A Royal Navy mine hunter has returned to its home base after spending six months clearing mines off the coast of Libya allowing humanitarian aid to reach the anti-Gaddafi rebels.

HMS Brocklesby sailed into Portsmouth Naval Base on Monday the 4th flying a version of the Jolly Roger flag to show it had successfully destroyed enemy targets.

Commanding officer Lieutenant Commander Jim Byron said:

''The Royal Navy has always had a great reputation for mine clearance and it is precisely this type of operation that shows the world just how good we are.

''We are extremely proud that we could use our skills and knowledge to open that port and allow humanitarian aid back into Libya where it is so desperately needed.

''Without this capability there could have been hundreds of lives lost through the detonation of that mine.

''I am so proud of my team, they just got on and did their business and they did it really really well.''

Commander-In-Chief Fleet, Admiral Sir Trevor Soar, who sailed out to meet Brocklesby as it arrived home, said that it had been the ''jewel in the crown of operations in Libya''.
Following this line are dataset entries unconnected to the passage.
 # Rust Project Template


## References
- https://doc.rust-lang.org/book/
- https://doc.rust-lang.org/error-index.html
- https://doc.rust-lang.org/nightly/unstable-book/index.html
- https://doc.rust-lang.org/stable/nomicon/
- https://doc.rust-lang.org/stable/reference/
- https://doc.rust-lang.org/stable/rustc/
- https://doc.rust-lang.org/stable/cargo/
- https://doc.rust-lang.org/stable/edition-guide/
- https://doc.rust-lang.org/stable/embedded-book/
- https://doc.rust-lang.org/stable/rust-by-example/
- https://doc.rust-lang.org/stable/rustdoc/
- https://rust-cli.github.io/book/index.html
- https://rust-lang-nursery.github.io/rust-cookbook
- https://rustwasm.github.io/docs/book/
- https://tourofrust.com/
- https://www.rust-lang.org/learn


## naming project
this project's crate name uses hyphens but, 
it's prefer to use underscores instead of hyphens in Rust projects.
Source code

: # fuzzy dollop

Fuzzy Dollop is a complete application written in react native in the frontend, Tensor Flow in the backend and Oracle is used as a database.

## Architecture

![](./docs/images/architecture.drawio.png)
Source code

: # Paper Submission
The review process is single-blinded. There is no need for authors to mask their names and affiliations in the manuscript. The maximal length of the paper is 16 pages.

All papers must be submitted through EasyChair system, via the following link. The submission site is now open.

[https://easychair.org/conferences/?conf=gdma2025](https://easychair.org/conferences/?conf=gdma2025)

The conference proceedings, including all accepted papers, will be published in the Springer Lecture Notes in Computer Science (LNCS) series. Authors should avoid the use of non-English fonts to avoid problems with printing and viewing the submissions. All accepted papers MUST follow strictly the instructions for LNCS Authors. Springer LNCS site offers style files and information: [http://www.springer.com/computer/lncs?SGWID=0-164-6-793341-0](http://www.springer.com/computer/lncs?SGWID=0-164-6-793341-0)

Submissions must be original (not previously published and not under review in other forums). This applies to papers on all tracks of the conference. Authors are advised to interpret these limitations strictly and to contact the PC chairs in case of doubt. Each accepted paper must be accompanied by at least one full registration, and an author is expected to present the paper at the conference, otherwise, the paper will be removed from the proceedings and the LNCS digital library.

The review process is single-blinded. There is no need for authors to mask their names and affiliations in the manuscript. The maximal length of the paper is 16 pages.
He said: ''I wanted to pay tribute and say how proud I am of the effort and professionalism the ship's company has demonstrated over the past 155 days.''

Brocklesby was initially deployed as part of a Nato mine countermeasures group before it was scrambled to Libya as part of efforts to support the rebels fighting the Gaddafi government.
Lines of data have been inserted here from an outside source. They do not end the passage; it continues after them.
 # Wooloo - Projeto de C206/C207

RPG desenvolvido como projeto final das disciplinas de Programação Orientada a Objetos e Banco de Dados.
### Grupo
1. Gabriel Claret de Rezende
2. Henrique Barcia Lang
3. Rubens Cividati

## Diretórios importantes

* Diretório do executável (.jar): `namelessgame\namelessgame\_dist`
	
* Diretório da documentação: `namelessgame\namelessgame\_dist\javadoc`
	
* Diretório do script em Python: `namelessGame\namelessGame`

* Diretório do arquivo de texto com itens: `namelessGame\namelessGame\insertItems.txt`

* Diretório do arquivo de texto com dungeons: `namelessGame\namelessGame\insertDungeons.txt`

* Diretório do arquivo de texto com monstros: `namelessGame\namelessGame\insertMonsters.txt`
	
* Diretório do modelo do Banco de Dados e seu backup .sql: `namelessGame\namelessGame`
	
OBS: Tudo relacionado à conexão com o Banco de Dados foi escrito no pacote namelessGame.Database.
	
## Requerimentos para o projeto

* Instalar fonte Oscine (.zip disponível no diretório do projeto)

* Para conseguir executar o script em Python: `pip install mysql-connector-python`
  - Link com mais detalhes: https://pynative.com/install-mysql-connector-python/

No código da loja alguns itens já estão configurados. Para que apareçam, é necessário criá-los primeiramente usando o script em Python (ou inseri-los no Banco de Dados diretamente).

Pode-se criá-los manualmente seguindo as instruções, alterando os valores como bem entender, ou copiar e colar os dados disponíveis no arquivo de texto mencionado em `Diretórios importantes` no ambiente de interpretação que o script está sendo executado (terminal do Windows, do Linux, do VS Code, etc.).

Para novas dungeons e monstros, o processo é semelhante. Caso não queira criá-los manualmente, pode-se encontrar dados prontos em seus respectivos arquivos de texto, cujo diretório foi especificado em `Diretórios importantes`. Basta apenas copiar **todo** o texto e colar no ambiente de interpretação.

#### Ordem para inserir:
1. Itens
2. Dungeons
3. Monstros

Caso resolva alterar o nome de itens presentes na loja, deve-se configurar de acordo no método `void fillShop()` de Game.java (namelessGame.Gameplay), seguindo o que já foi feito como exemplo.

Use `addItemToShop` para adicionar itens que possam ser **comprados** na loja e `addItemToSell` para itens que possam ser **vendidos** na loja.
At the end of April, Brocklesby found and destroyed a buoyant mine laid in the port of Misrata by pro-Gaddafi forces in a bid to stop humanitarian aid from reaching the port, according to a navy spokesman.

The spokesman said:

''Despite the threat of attack from artillery fire, rockets and missiles, the mine hunter used her sonar and underwater mine disposal system Seafox to locate the mine which had been placed just a mile away from the harbour entrance.

''HMS Brocklesby then stayed in the harbour area for a further six days in range of hostile troops to continue the search for any further mines that would stop the vital aid from reaching Libyan citizens.''

The efforts meant that the MV Red Star could enter the port and evacuate more than 700 civilians injured during the fighting.

The navy spokesman said that Brocklesby's actions were the first time that a Royal Navy mine hunter had been involved in live mine clearance operations within range of hostile artillery and rockets since the campaign off the Al Faw Peninsula in 2003 during the second Gulf War.

He added that it also saw the first operational use of the Seafox Mine Disposal System against live ordinance during conflict.

The mine hunter then spent its last few weeks patrolling and mine hunting in the waters off Misrata with the role now handed over to Faslane-based HMS Bangor.